Шульман понимал его рвение, ведь именно он вложил больше всего денег в реставрацию местной, пусть и небольшой Синагоги, где проводятся праздничные молитвы и Шаббат. Там же теперь есть Миква и даже большая столовая для праздничных трапез во время Песаха. А также огромная, по их меркам, библиотека, куда каждый приносит новые книги, но опять-таки закупил больше всего Томас, в том числе и для новой школы при Синагоге, где первый год обучаются только еврейские дети. Это, пожалуй, единственное место, куда Том не сводил Лили и не показал ей своё достояние.
Томас был готов занять место главного раввина с условием, что его просто не будут дергать из-за каждого прыщика на детской заднице.
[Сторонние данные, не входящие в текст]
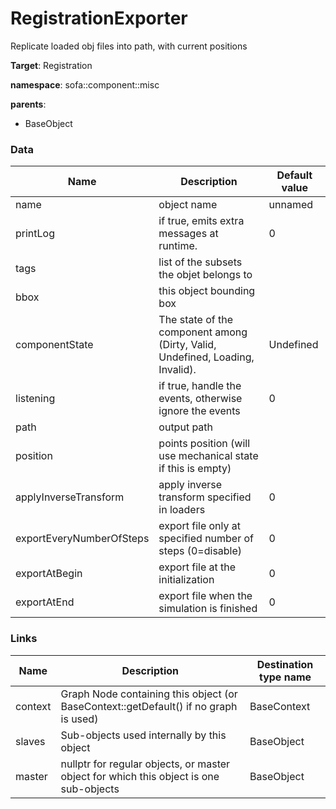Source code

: <!-- generate_doc -->
# RegistrationExporter

Replicate loaded obj files into path, with current positions


__Target__: Registration

__namespace__: sofa::component::misc

__parents__:

- BaseObject

### Data

<table>
    <thead>
        <tr>
            <th>Name</th>
            <th>Description</th>
            <th>Default value</th>
        </tr>
    </thead>
    <tbody>
	<tr>
		<td>name</td>
		<td>
object name
		</td>
		<td>unnamed</td>
	</tr>
	<tr>
		<td>printLog</td>
		<td>
if true, emits extra messages at runtime.
		</td>
		<td>0</td>
	</tr>
	<tr>
		<td>tags</td>
		<td>
list of the subsets the objet belongs to
		</td>
		<td></td>
	</tr>
	<tr>
		<td>bbox</td>
		<td>
this object bounding box
		</td>
		<td></td>
	</tr>
	<tr>
		<td>componentState</td>
		<td>
The state of the component among (Dirty, Valid, Undefined, Loading, Invalid).
		</td>
		<td>Undefined</td>
	</tr>
	<tr>
		<td>listening</td>
		<td>
if true, handle the events, otherwise ignore the events
		</td>
		<td>0</td>
	</tr>
	<tr>
		<td>path</td>
		<td>
output path
		</td>
		<td></td>
	</tr>
	<tr>
		<td>position</td>
		<td>
points position (will use mechanical state if this is empty)
		</td>
		<td></td>
	</tr>
	<tr>
		<td>applyInverseTransform</td>
		<td>
apply inverse transform specified in loaders
		</td>
		<td>0</td>
	</tr>
	<tr>
		<td>exportEveryNumberOfSteps</td>
		<td>
export file only at specified number of steps (0=disable)
		</td>
		<td>0</td>
	</tr>
	<tr>
		<td>exportAtBegin</td>
		<td>
export file at the initialization
		</td>
		<td>0</td>
	</tr>
	<tr>
		<td>exportAtEnd</td>
		<td>
export file when the simulation is finished
		</td>
		<td>0</td>
	</tr>

</tbody>
</table>

### Links


| Name | Description | Destination type name |
| ---- | ----------- | --------------------- |
|context|Graph Node containing this object (or BaseContext::getDefault() if no graph is used)|BaseContext|
|slaves|Sub-objects used internally by this object|BaseObject|
|master|nullptr for regular objects, or master object for which this object is one sub-objects|BaseObject|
Если он не будет выслушивать нытье и раздавать направо и налево свои бесконечно бесполезные советы, ходить на все молитвы и заниматься прочей религиозной деятельностью. Томас будет вроде правителя, руководителя, который должен будет оберегать и обеспечивать общину. Нейман знал, что люди Шульмана смогут обеспечить надёжную защиту от нападок со стороны других представителей отдельных народов, проживающих в Англии. Особенно сильно, как ни странно, брыкались свои же, а точнее сын самого Йоава — Натан, что был категорически против кандидатуры Шульмана, палец о палец не ударив за свои почти тридцать лет. Он часто назвал Томаса паршивой Мессией, мол Том неправильно живет, несет смерть и раздор, таким вот одноклеточным и трусливым, как он. Натан хочет власти, а Том хочет денег и покоя, поэтому их ценности и взгляды не совпадают. Тора учит любить ближнего, и Том делает это, помогая пожертвованиями слепым, бедным и нищим, многодетным и просто тем, кто сошёл с верного пути, вроде Лили, обращая их Господу.
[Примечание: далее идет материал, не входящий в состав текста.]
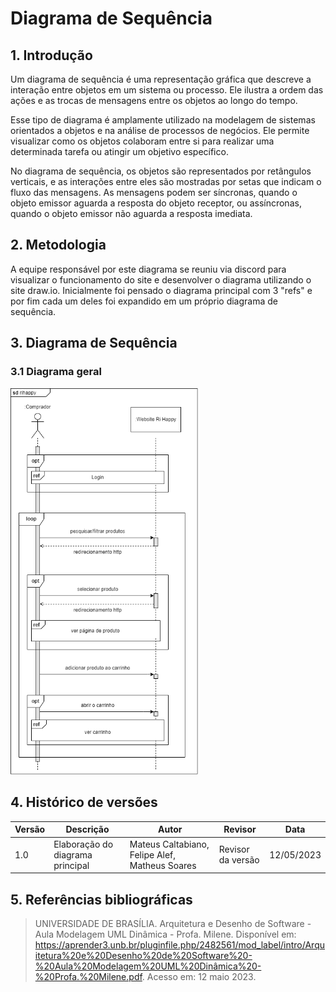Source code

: # Diagrama de Sequência

## 1. Introdução

Um diagrama de sequência é uma representação gráfica que descreve a interação entre objetos em um sistema ou processo. Ele ilustra a ordem das ações e as trocas de mensagens entre os objetos ao longo do tempo.

Esse tipo de diagrama é amplamente utilizado na modelagem de sistemas orientados a objetos e na análise de processos de negócios. Ele permite visualizar como os objetos colaboram entre si para realizar uma determinada tarefa ou atingir um objetivo específico.

No diagrama de sequência, os objetos são representados por retângulos verticais, e as interações entre eles são mostradas por setas que indicam o fluxo das mensagens. As mensagens podem ser síncronas, quando o objeto emissor aguarda a resposta do objeto receptor, ou assíncronas, quando o objeto emissor não aguarda a resposta imediata.

## 2. Metodologia

A equipe responsável por este diagrama se reuniu via discord para visualizar o funcionamento do site e desenvolver o diagrama utilizando o site draw.io. Inicialmente foi pensado o diagrama principal com 3 "refs" e por fim cada um deles foi expandido em um próprio diagrama de sequência.

## 3. Diagrama de Sequência

### 3.1 Diagrama geral

<img src=".\images\diagramaDeSequenciaPrincipal.png" alt="sequencia-principal" width="300">

## 4. Histórico de versões

| Versão | Descrição                        | Autor                                          | Revisor           | Data       |
| ------ | -------------------------------- | ---------------------------------------------- | ----------------- | ---------- |
| 1.0    | Elaboração do diagrama principal | Mateus Caltabiano, Felipe Alef, Matheus Soares | Revisor da versão | 12/05/2023 |

## 5. Referências bibliográficas

> UNIVERSIDADE DE BRASÍLIA. Arquitetura e Desenho de Software - Aula Modelagem UML Dinâmica - Profa. Milene. Disponível em: https://aprender3.unb.br/pluginfile.php/2482561/mod_label/intro/Arquitetura%20e%20Desenho%20de%20Software%20-%20Aula%20Modelagem%20UML%20Dinâmica%20-%20Profa.%20Milene.pdf. Acesso em: 12 maio 2023.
— Послушай, Том, я думаю, Лондон, да и весь наш народ на твоей стороне, тебя обязательно поддержат.
Шульман стучал пальцами по столу, принимая решение, наблюдая через стекло кабинета за Лили, что мило беседовала с Исааком, что-то рассказывая этой бестолковой шпале, весело смеясь и сверкая карими глазами в которых он тонул так ласково с каждым днем.
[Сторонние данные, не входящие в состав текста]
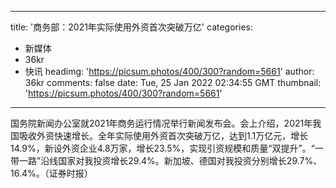 
---
title: '商务部：2021年实际使用外资首次突破万亿'
categories: 
 - 新媒体
 - 36kr
 - 快讯
headimg: 'https://picsum.photos/400/300?random=5661'
author: 36kr
comments: false
date: Tue, 25 Jan 2022 02:34:55 GMT
thumbnail: 'https://picsum.photos/400/300?random=5661'
---

<div>   
国务院新闻办公室就2021年商务运行情况举行新闻发布会。会上介绍，2021年我国吸收外资快速增长。全年实际使用外资首次突破万亿，达到1.1万亿元，增长14.9%，新设外资企业4.8万家，增长23.5%，实现引资规模和质量“双提升”。“一带一路”沿线国家对我投资增长29.4%。新加坡、德国对我投资分别增长29.7%、16.4%。（证券时报）  
</div>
Вот, наверное, и первая причина, а может и вторая, даже третья, по которой Томас принял предложение. Он понимал, что делать что-то ради одной только женщины тупо, ведь сегодня она с тобой, а завтра уже скачет на другом, как будто тебя и не было в её жизни вовсе. Но, какой-то, даже самый небольшой стимул Томасу был всё же нужен. Мотив, так сказать.
— Ладно, уважаемый рав, я вас понял. Я принимаю ваше предложение.
Томас пожал руку Йоаву, что удовлетворенно выдохнул, понимая, что община будет под контролем, и всё будет ровно. А иначе под Томом быть не могло. Но Шульман точно знал, что грядёт война.
Мужчины стали пить чай, говорить о прошлом и просто вспоминать былые времена и мать Шульмана, по которой Томас жутко скучал, пытаясь разглядеть её в каждом сне.
— Томми, твоя дама, — указал он кивком на Лили в окно кабинета, — Она чудесна и легка, как твоя мать, словно одного поля ягода. Да и внешне что-то есть… — проговорил Нейман, растягивая добрую улыбку, в то время как Том вскинул голову, чтобы не дать каплям из глаз скатиться по лицу. Такой, как он не мог, да и не умел плакать. Когда умирает мама — это как сгорает всё на свете, всё вокруг тебя превращается в пепел, на котором ты стоишь и пытаешься не погибнуть в отчаянной схватке с жизнью.
Том долго не хотел себе признавать, что Лили действительно похожа на его мать, как характером, так и повадками. Эта безграничная доброта и железное терпение, которое подогревалось суровостью и порой отчаянием. Жертвенностью любви она обладала в равных долях с матерью, которая определенно гордилась бы его выбором. А вот сам Шульман в нём все чаще и чаще сомневался, добивая себя.
— Да, она необыкновенная, — заверил Том раввина, наконец опуская голову, делая глоток из фарфоровой чашки, но всё стояло в горле комом от скорби и сожаления.
— Она станет тебе опорой, верной женой, да и превосходной матерью. Я это вижу.
«Ну всё!» — подумал про себя Том, понимая, что если дядя сказал, значит, расшибись в лепешку, но так и будет, чего еврею хотелось меньше всего на свете.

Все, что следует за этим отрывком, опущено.